Brightness & Contrast
To read about our monitor tests in depth, please check out Display Testing Explained: How We Test Monitors and TVs.Brightness and Contrast testing is covered on page two.
Uncalibrated – Maximum Backlight Level
We could only find one touchscreen monitor in our database that is still available for sale: NEC’s E232WMT. The remaining screens are non-touch, business-class monitors, all with IPS panels. We have NEC’s EA245WMi, BenQ’s PD2700Q, Nixeus’ PRO Vue 27P, and Asus’ MG24UQ. That last one is a gaming monitor, we realize, but it is also a very competent 24” Ultra HD display that can perform a wide variety of tasks.
The P2418HT isn’t super bright, but it does provide enough output to get the job done. Its nearest competitor from NEC only offers an additional 30 nits, so it’s safe to say that the touch layer is a factor in overall luminance. Dell’s previous example, the P2714T, could only manage 271cd/m2. We recommend using any touchscreen in an indoor environment with no more than moderate overhead lighting. Tilting the panel upwards will catch reflections and wash out the picture.
The black level takes first place here at an impressive .2193cd/m2. That returns a contrast ratio of 1138.2:1, which makes it one of the better IPS displays we’ve reviewed. High contrast is a must for user interfaces that require you to discern small icons and buttons on the screen while still being able to read text clearly. Dell is using a quality panel here.
Uncalibrated – Minimum Backlight Level
It’s hard to imagine an environment where you'd want only 37 nits output from any monitor, much less a touchscreen. Even 50cd/m2 is pretty dim unless the room is completely dark. Nevertheless, our test shows consistent black levels and contrast throughout the entire luminance range in another nod to quality. We suspect that for most applications, users will have the backlight at or near its maximum.
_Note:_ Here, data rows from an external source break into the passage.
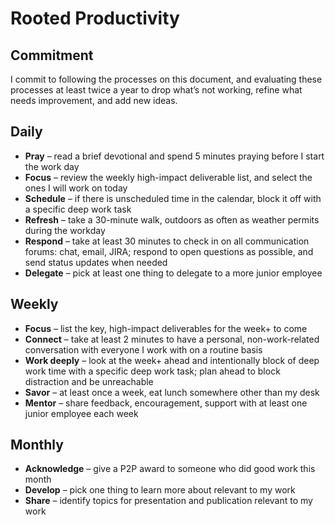 # Rooted Productivity

## Commitment
I commit to following the processes on this document, and evaluating these processes at least twice a year to drop what’s not working, refine what needs improvement, and add new ideas.

## Daily
*	**Pray** – read a brief devotional and spend 5 minutes praying before I start the work day
*	**Focus** – review the weekly high-impact deliverable list, and select the ones I will work on today
*	**Schedule** – if there is unscheduled time in the calendar, block it off with a specific deep work task
*	**Refresh** – take a 30-minute walk, outdoors as often as weather permits during the workday
*	**Respond** – take at least 30 minutes to check in on all communication forums: chat, email, JIRA; respond to open questions as possible, and send status updates when needed
*	**Delegate** – pick at least one thing to delegate to a more junior employee

## Weekly
*	**Focus** – list the key, high-impact deliverables for the week+ to come
*	**Connect** – take at least 2 minutes to have a personal, non-work-related conversation with everyone I work with on a routine basis
*	**Work deeply** – look at the week+ ahead and intentionally block of deep work time with a specific deep work task; plan ahead to block distraction and be unreachable
*	**Savor** – at least once a week, eat lunch somewhere other than my desk
*	**Mentor** – share feedback, encouragement, support with at least one junior employee each week 

## Monthly
* **Acknowledge** – give a P2P award to someone who did good work this month
* **Develop** – pick one thing to learn more about relevant to my work
*	**Share** – identify topics for presentation and publication relevant to my work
After Calibration to 200cd/m2
That extra dynamic range comes in handy when pursuing the P2418HT’s maximum accuracy because we lost a little from our RGB and contrast slider adjustments. Now we’re down to 1000.5:1, but that’s still more than enough to keep the display in second place and well above its nearest competition, the E232WMT. Our adjustments were something of a compromise for ultimate color fidelity because we skewed gamma tracking a bit in the process. If you just adjust the RGB controls and leave contrast set to 75%, you’ll be closer to 1100:1. We’ll show you more detail in our gamma tests on the next page.
ANSI Contrast Ratio
Our sample suffered from hotspots along its bottom edge. That lowered ANSI contrast to 880.5:1. That’s still a respectable number but represents a 12% drop. We suspect other examples would measure better. You’ll also see the effect in our black field uniformity result on page five. It may sound like we’re complaining, but the P2418HT is still a quality monitor. Among all IPS monitors, it ranks well above average in our contrast tests. Picture quality is dynamic with good depth and detail.